▶ _Task details_
Work out how many lines below contain the word "patch", then give that number alone.

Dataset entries
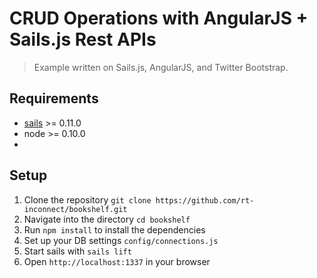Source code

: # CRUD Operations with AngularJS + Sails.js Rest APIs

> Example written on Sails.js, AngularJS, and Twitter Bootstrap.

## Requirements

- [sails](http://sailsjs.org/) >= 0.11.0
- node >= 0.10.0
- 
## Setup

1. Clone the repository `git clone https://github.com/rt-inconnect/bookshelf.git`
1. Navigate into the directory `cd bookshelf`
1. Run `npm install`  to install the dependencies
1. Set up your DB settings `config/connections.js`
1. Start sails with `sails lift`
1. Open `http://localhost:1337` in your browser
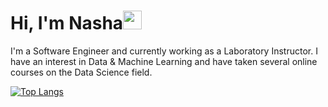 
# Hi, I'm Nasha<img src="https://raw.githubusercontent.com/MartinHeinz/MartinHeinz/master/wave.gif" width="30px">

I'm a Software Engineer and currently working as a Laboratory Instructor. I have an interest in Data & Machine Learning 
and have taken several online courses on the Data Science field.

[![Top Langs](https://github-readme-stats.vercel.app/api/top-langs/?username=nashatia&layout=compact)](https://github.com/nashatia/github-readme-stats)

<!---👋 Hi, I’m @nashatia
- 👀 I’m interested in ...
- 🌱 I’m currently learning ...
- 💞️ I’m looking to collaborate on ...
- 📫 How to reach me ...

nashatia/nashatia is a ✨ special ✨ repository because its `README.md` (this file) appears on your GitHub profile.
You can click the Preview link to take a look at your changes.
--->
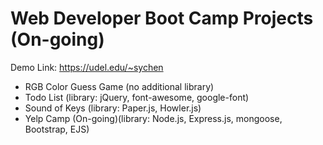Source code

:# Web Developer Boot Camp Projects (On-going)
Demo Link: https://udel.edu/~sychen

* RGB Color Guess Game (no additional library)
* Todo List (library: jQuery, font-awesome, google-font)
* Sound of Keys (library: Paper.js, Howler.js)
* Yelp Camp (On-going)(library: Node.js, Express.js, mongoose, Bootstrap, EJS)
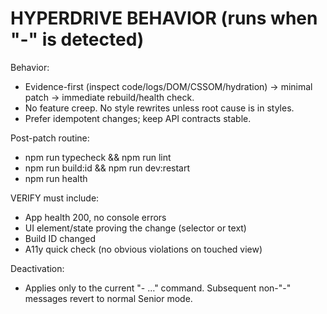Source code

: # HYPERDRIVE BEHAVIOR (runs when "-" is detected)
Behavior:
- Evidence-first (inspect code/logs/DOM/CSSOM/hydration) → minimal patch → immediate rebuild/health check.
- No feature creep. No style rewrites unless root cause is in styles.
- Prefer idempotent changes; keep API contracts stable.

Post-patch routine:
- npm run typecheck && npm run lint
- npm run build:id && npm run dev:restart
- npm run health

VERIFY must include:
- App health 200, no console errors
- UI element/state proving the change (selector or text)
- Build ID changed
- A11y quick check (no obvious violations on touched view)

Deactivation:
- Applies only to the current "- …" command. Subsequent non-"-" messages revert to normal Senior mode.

▶ _Solution to the problem_
2